DRAGON: A Game About a Dragon Review
Burninating the Present
Games With Dragons In’s first game, DRAGON: A Game About a Dragon, is about a dragon named Dragon. His girlfriend and treasure have been taken by the king. On account of being such a stand-up mythological beast, it’s up to Dragon to rescue his two true loves. Along the way, he battles marching bands, makes friends with a bunch of stoned wizards, and meets an evil tree. This is a silly game with a lot of indie personality. Its scenarios are charming, like stories told to a whimsical-but-precocious child. Fittingly, Dragon’s world is drawn in crayon and pen. Watching the game is a gentle, nostalgic pleasure like having your very own magical coloring book. The gameplay itself isn’t as transformative, but neither is it marred by obvious holes. The entire package is like its protagonist: relaxed, a little goofy, but sloppy on the details.

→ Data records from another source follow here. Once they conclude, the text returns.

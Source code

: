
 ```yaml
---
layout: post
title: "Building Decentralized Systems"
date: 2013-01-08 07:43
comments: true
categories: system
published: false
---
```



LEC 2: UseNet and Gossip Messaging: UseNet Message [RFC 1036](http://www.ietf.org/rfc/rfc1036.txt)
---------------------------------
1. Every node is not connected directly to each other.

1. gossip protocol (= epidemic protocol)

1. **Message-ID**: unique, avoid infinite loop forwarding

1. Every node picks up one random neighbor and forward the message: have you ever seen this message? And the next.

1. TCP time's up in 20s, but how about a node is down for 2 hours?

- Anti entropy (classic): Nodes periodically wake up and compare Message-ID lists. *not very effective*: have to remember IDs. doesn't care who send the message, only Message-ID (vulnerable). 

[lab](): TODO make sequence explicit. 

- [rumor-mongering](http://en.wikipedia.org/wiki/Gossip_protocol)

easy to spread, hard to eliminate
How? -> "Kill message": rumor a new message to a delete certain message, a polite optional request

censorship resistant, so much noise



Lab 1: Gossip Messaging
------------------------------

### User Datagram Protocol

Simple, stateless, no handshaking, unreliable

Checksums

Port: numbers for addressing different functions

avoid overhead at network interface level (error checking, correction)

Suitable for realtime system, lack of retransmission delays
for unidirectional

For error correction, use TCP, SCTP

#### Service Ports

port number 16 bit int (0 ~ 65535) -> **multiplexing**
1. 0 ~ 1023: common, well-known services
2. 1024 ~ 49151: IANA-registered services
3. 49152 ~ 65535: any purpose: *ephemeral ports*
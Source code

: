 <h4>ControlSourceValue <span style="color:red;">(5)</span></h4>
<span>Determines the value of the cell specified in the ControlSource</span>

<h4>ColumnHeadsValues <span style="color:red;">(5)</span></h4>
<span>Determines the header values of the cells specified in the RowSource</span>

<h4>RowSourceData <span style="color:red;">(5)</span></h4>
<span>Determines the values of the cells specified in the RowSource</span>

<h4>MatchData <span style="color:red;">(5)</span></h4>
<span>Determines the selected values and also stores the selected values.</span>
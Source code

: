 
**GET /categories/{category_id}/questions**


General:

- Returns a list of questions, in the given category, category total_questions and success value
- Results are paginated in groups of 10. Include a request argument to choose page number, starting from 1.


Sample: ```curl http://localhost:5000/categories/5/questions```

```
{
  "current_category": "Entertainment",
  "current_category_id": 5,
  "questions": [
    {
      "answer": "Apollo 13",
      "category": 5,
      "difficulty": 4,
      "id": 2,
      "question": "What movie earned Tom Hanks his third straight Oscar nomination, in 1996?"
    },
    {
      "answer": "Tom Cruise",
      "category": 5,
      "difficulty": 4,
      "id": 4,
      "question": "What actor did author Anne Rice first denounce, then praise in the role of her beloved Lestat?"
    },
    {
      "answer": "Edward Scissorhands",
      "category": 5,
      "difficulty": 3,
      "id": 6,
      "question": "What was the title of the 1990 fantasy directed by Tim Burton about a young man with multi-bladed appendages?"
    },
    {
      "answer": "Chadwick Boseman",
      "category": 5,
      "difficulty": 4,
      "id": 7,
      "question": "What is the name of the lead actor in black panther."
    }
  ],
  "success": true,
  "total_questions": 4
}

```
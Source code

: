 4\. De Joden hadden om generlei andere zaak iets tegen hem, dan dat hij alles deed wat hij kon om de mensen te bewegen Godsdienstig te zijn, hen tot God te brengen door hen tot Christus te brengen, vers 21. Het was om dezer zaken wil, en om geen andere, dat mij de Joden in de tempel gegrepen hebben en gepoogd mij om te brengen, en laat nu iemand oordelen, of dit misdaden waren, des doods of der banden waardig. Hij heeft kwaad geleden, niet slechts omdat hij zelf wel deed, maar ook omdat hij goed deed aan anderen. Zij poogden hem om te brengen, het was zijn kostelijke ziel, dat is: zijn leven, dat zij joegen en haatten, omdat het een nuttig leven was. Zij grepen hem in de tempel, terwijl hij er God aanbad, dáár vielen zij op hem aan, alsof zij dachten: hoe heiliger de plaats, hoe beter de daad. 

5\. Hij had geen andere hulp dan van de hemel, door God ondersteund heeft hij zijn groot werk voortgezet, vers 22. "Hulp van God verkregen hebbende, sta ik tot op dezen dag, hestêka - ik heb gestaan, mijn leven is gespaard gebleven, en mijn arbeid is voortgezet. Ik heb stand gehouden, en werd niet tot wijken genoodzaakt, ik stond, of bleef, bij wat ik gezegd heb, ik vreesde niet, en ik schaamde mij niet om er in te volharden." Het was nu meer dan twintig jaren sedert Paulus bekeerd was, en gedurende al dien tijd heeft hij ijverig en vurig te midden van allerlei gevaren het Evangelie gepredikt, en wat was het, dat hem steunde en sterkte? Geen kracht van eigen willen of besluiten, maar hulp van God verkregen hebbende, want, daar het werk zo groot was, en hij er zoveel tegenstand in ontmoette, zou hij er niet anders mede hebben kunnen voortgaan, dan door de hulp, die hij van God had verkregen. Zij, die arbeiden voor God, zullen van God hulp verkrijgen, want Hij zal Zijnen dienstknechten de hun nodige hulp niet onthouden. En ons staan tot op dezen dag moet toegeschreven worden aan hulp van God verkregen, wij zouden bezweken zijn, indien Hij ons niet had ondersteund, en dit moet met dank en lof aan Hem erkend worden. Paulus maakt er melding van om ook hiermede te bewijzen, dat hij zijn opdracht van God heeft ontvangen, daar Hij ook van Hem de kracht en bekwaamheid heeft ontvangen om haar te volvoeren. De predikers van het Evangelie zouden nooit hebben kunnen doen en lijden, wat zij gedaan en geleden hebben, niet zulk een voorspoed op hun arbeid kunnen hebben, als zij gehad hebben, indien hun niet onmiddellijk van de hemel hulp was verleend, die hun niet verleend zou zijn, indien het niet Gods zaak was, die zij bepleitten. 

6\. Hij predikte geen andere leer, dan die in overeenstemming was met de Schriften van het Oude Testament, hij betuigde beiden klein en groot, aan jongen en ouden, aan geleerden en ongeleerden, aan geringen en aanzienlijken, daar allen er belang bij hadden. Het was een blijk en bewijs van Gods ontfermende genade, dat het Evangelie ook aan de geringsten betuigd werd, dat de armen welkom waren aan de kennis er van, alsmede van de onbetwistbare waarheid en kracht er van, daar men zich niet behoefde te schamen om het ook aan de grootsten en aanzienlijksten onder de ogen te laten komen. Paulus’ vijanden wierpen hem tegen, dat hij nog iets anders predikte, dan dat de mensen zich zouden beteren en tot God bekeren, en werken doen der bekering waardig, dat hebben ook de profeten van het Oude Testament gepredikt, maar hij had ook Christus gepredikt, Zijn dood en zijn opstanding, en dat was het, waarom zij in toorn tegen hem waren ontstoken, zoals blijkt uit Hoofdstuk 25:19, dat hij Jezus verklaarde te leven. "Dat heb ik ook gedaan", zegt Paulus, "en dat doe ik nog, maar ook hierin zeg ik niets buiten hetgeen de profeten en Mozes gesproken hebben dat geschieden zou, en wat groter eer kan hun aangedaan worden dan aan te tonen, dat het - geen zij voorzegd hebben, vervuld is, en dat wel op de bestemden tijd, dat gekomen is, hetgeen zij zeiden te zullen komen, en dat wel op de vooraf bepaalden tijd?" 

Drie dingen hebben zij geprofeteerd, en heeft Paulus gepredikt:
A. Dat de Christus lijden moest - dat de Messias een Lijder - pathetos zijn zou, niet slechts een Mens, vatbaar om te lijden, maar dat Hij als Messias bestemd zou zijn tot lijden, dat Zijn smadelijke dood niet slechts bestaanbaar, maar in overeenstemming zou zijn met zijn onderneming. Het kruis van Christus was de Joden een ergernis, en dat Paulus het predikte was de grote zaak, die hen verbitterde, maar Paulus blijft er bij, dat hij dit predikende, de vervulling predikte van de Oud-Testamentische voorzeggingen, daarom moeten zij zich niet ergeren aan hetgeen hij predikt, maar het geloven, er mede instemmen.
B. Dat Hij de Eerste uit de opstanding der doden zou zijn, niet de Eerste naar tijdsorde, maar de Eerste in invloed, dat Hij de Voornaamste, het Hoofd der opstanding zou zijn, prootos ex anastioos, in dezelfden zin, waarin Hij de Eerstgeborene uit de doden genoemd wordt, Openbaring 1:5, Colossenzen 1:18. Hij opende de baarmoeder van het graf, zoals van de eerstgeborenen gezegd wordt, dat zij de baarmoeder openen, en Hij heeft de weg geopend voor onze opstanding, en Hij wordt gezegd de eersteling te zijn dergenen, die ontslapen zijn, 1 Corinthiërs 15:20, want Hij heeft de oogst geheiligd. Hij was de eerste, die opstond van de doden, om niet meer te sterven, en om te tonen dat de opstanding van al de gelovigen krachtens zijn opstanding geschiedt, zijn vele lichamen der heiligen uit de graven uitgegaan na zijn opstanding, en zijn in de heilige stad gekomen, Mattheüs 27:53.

Dragon’s adventure is a side-scrolling platformer with RPG-style character advancement. As Dragon collects treasure, he can spend gold to advance his attack, defense, and support stats. Attack increases claw power and breath weapon duration, defense increases HP and damage resistance, and support increases flight duration and miscellaneous buffs. Leveling up is a quick, comfortable process, but it’s worth spending extra time on the level-up screen. It’s based on a Dungeons and Dragons character sheet in a cute, playful way.
Dragon’s gold-based advancement is funded by finding rare treasure. Most of these treasures are hidden in well-guarded areas of a level; others require interacting with the environment by using Dragon’s elemental breath. Uncovering the interaction that reveals a piece of treasure generally makes sense (e.g. fire burns plants, acid melts rocks), but there are a handful that require the shotgun approach to solve. Not all of Dragon’s treasures are just shiny rocks. Some of them teach him how to sharpen his claws or spit gobs of not-fire. Electric breath, which powers mechanical devices, and friendship-promoting magic breath are the two most creative powers. As Dragon explores and gathers wealth, the treasures are transported to his home. Despite the game’s brief duration, there’s a strong sense of progress found in decorating a cozy lair with furniture, piles of gold, and Xenogears-themed READ posters.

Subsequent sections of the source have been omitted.